> _WORK TASK_: Each line from the one that contains "places to check." to the end of the material must be set down exactly, and no line before it.

> _INPUT_:
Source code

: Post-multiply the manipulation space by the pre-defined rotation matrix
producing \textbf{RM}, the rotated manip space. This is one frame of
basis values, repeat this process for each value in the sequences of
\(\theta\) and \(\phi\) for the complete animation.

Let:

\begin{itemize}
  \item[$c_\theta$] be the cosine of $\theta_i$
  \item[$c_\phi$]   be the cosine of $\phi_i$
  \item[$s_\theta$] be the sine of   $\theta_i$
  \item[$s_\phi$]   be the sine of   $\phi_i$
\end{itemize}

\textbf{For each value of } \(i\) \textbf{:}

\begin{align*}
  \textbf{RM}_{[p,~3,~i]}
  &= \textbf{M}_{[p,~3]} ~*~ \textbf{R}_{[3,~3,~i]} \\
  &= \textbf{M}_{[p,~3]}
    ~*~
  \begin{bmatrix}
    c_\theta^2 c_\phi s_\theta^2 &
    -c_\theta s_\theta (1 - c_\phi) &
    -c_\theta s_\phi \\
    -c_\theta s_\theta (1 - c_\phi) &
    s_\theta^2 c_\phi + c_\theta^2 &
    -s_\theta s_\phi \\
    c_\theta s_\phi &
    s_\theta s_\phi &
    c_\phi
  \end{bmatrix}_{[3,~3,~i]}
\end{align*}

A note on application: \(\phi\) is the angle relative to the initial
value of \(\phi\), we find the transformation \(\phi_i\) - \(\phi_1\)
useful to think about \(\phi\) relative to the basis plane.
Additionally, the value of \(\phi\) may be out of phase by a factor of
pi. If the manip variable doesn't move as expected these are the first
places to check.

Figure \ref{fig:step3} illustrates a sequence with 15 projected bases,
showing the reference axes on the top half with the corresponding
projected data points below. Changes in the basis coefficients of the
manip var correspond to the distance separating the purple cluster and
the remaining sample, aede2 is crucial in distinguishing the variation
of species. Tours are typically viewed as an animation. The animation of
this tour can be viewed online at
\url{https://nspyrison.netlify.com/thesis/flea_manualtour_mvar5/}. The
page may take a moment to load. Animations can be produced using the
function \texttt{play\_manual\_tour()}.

> _FINISHED TASK_:
places to check.

Figure \ref{fig:step3} illustrates a sequence with 15 projected bases,
showing the reference axes on the top half with the corresponding
projected data points below. Changes in the basis coefficients of the
manip var correspond to the distance separating the purple cluster and
the remaining sample, aede2 is crucial in distinguishing the variation
of species. Tours are typically viewed as an animation. The animation of
this tour can be viewed online at
\url{https://nspyrison.netlify.com/thesis/flea_manualtour_mvar5/}. The
page may take a moment to load. Animations can be produced using the
function \texttt{play\_manual\_tour()}.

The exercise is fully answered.